Task brief: Could you write out the records below exactly as they appear, leaving out any pictures?

___ Record excerpts

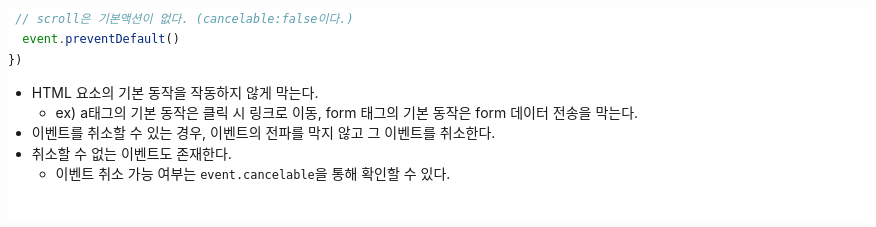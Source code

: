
 ```javascript
 // scroll은 기본액션이 없다. (cancelable:false이다.)
  event.preventDefault()
})
```

- HTML 요소의 기본 동작을 작동하지 않게 막는다.
  - ex) a태그의 기본 동작은 클릭 시 링크로 이동, form 태그의 기본 동작은 form 데이터 전송을 막는다. 
- 이벤트를 취소할 수 있는 경우, 이벤트의 전파를 막지 않고 그 이벤트를 취소한다. 
- 취소할 수 없는 이벤트도 존재한다. 
  - 이벤트 취소 가능 여부는 `event.cancelable`을 통해 확인할 수 있다. 

<br>
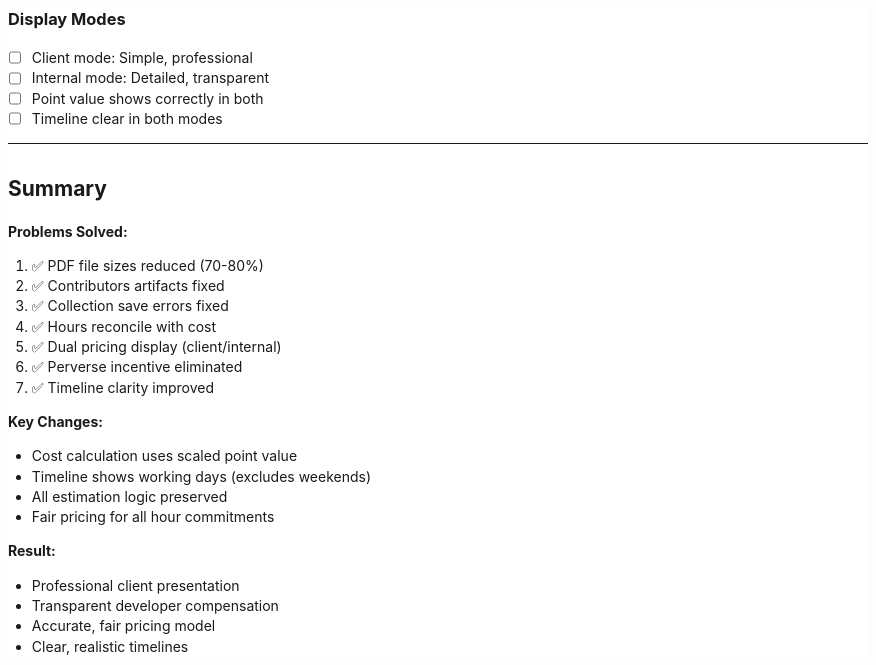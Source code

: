 ### Display Modes
- [ ] Client mode: Simple, professional
- [ ] Internal mode: Detailed, transparent
- [ ] Point value shows correctly in both
- [ ] Timeline clear in both modes

---

## Summary

**Problems Solved:**
1. ✅ PDF file sizes reduced (70-80%)
2. ✅ Contributors artifacts fixed
3. ✅ Collection save errors fixed
4. ✅ Hours reconcile with cost
5. ✅ Dual pricing display (client/internal)
6. ✅ Perverse incentive eliminated
7. ✅ Timeline clarity improved

**Key Changes:**
- Cost calculation uses scaled point value
- Timeline shows working days (excludes weekends)
- All estimation logic preserved
- Fair pricing for all hour commitments

**Result:**
- Professional client presentation
- Transparent developer compensation
- Accurate, fair pricing model
- Clear, realistic timelines
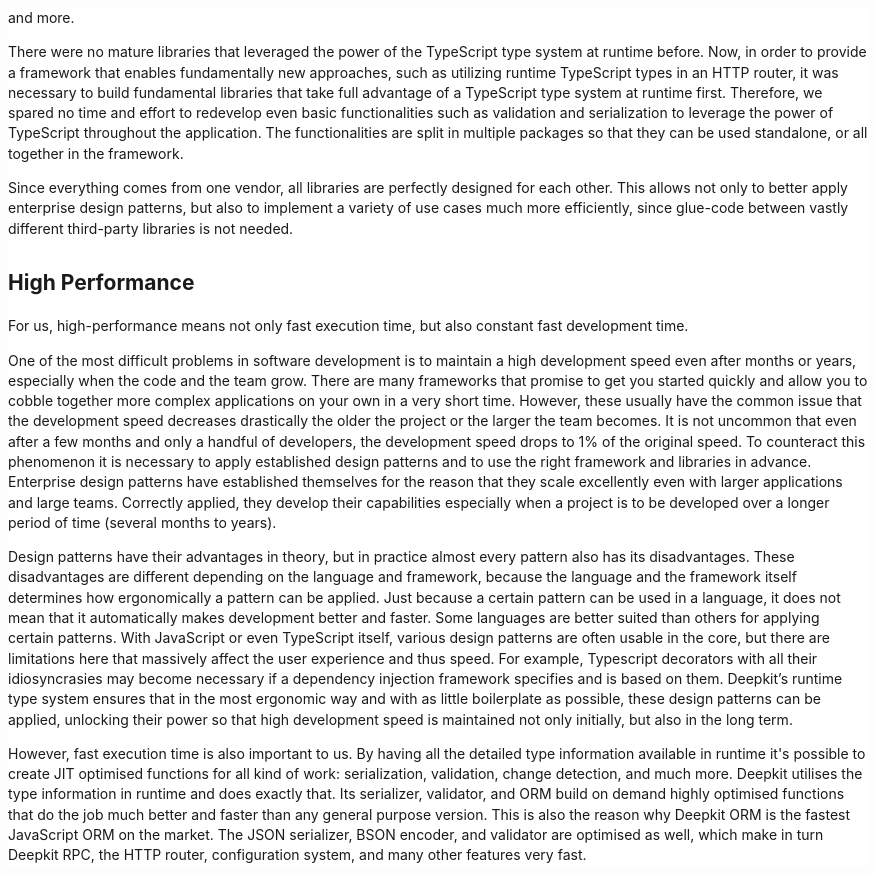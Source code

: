 and more. 

There were no mature libraries that leveraged the power of the TypeScript type system at runtime before. 
Now, in order to provide a framework that enables fundamentally new approaches, 
such as utilizing runtime TypeScript types in an HTTP router, it was necessary to build 
fundamental libraries that take full advantage of a TypeScript type system at runtime first.
Therefore, we spared no time and effort to redevelop even basic functionalities such as validation and
serialization to leverage the power of TypeScript throughout the application. 
The functionalities are split in multiple packages so that they can be used standalone,
or all together in the framework.

Since everything comes from one vendor, all libraries are perfectly designed for each other. 
This allows not only to better apply enterprise design patterns, but also to implement a variety of use cases 
much more efficiently, since glue-code between vastly different third-party libraries is not needed.

## High Performance

For us, high-performance means not only fast execution time, but also constant fast development time.

One of the most difficult problems in software development is to maintain a high development speed even after months or years, especially when the code and the team grow. There are many frameworks that promise to get you started quickly and allow you to cobble together more complex applications on your own in a very short time. However, these usually have the common issue that the development speed decreases drastically the older the project or the larger the team becomes. It is not uncommon that even after a few months and only a handful of developers, the development speed drops to 1% of the original speed. To counteract this phenomenon it is necessary to apply established design patterns and to use the right framework and libraries in advance. Enterprise design patterns have established themselves for the reason that they scale excellently even with larger applications and large teams. Correctly applied, they develop their capabilities especially when a project is to be developed over a longer period of time (several months to years).

Design patterns have their advantages in theory, but in practice almost every pattern also has its disadvantages. These disadvantages are different depending on the language and framework, because the language and the framework itself determines how ergonomically a pattern can be applied. Just because a certain pattern can be used in a language, it does not mean that it automatically makes development better and faster. Some languages are better suited than others for applying certain patterns. With JavaScript or even TypeScript itself, various design patterns are often usable in the core, but there are limitations here that massively affect the user experience and thus speed. For example, Typescript decorators with all their idiosyncrasies may become necessary if a dependency injection framework specifies and is based on them. Deepkit’s runtime type system ensures that in the most ergonomic way and with as little boilerplate as possible, these design patterns can be applied, unlocking their power so that high development speed is maintained not only initially, but also in the long term.

However, fast execution time is also important to us.
By having all the detailed type information available in runtime it's possible to create JIT optimised functions for all kind of work: serialization, validation, change detection, and much more.
Deepkit utilises the type information in runtime and does exactly that. Its serializer, validator, and ORM build on demand highly optimised functions that do the job much better
and faster than any general purpose version. This is also the reason why Deepkit ORM is the fastest JavaScript ORM on the market.
The JSON serializer, BSON encoder, and validator are optimised as well, which make in turn Deepkit RPC, the HTTP router, configuration system, and many other features very fast.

______

Answer to this task:
Source code

:
 ```javascript
 // scroll은 기본액션이 없다. (cancelable:false이다.)
  event.preventDefault()
})
```

- HTML 요소의 기본 동작을 작동하지 않게 막는다.
  - ex) a태그의 기본 동작은 클릭 시 링크로 이동, form 태그의 기본 동작은 form 데이터 전송을 막는다. 
- 이벤트를 취소할 수 있는 경우, 이벤트의 전파를 막지 않고 그 이벤트를 취소한다. 
- 취소할 수 없는 이벤트도 존재한다. 
  - 이벤트 취소 가능 여부는 `event.cancelable`을 통해 확인할 수 있다. 

<br>
Source code

: ### Display Modes
- [ ] Client mode: Simple, professional
- [ ] Internal mode: Detailed, transparent
- [ ] Point value shows correctly in both
- [ ] Timeline clear in both modes

---

## Summary

**Problems Solved:**
1. ✅ PDF file sizes reduced (70-80%)
2. ✅ Contributors artifacts fixed
3. ✅ Collection save errors fixed
4. ✅ Hours reconcile with cost
5. ✅ Dual pricing display (client/internal)
6. ✅ Perverse incentive eliminated
7. ✅ Timeline clarity improved

**Key Changes:**
- Cost calculation uses scaled point value
- Timeline shows working days (excludes weekends)
- All estimation logic preserved
- Fair pricing for all hour commitments

**Result:**
- Professional client presentation
- Transparent developer compensation
- Accurate, fair pricing model
- Clear, realistic timelines
Source code

: and more. 

There were no mature libraries that leveraged the power of the TypeScript type system at runtime before. 
Now, in order to provide a framework that enables fundamentally new approaches, 
such as utilizing runtime TypeScript types in an HTTP router, it was necessary to build 
fundamental libraries that take full advantage of a TypeScript type system at runtime first.
Therefore, we spared no time and effort to redevelop even basic functionalities such as validation and
serialization to leverage the power of TypeScript throughout the application. 
The functionalities are split in multiple packages so that they can be used standalone,
or all together in the framework.

Since everything comes from one vendor, all libraries are perfectly designed for each other. 
This allows not only to better apply enterprise design patterns, but also to implement a variety of use cases 
much more efficiently, since glue-code between vastly different third-party libraries is not needed.

## High Performance

For us, high-performance means not only fast execution time, but also constant fast development time.

One of the most difficult problems in software development is to maintain a high development speed even after months or years, especially when the code and the team grow. There are many frameworks that promise to get you started quickly and allow you to cobble together more complex applications on your own in a very short time. However, these usually have the common issue that the development speed decreases drastically the older the project or the larger the team becomes. It is not uncommon that even after a few months and only a handful of developers, the development speed drops to 1% of the original speed. To counteract this phenomenon it is necessary to apply established design patterns and to use the right framework and libraries in advance. Enterprise design patterns have established themselves for the reason that they scale excellently even with larger applications and large teams. Correctly applied, they develop their capabilities especially when a project is to be developed over a longer period of time (several months to years).

Design patterns have their advantages in theory, but in practice almost every pattern also has its disadvantages. These disadvantages are different depending on the language and framework, because the language and the framework itself determines how ergonomically a pattern can be applied. Just because a certain pattern can be used in a language, it does not mean that it automatically makes development better and faster. Some languages are better suited than others for applying certain patterns. With JavaScript or even TypeScript itself, various design patterns are often usable in the core, but there are limitations here that massively affect the user experience and thus speed. For example, Typescript decorators with all their idiosyncrasies may become necessary if a dependency injection framework specifies and is based on them. Deepkit’s runtime type system ensures that in the most ergonomic way and with as little boilerplate as possible, these design patterns can be applied, unlocking their power so that high development speed is maintained not only initially, but also in the long term.

However, fast execution time is also important to us.
By having all the detailed type information available in runtime it's possible to create JIT optimised functions for all kind of work: serialization, validation, change detection, and much more.
Deepkit utilises the type information in runtime and does exactly that. Its serializer, validator, and ORM build on demand highly optimised functions that do the job much better
and faster than any general purpose version. This is also the reason why Deepkit ORM is the fastest JavaScript ORM on the market.
The JSON serializer, BSON encoder, and validator are optimised as well, which make in turn Deepkit RPC, the HTTP router, configuration system, and many other features very fast.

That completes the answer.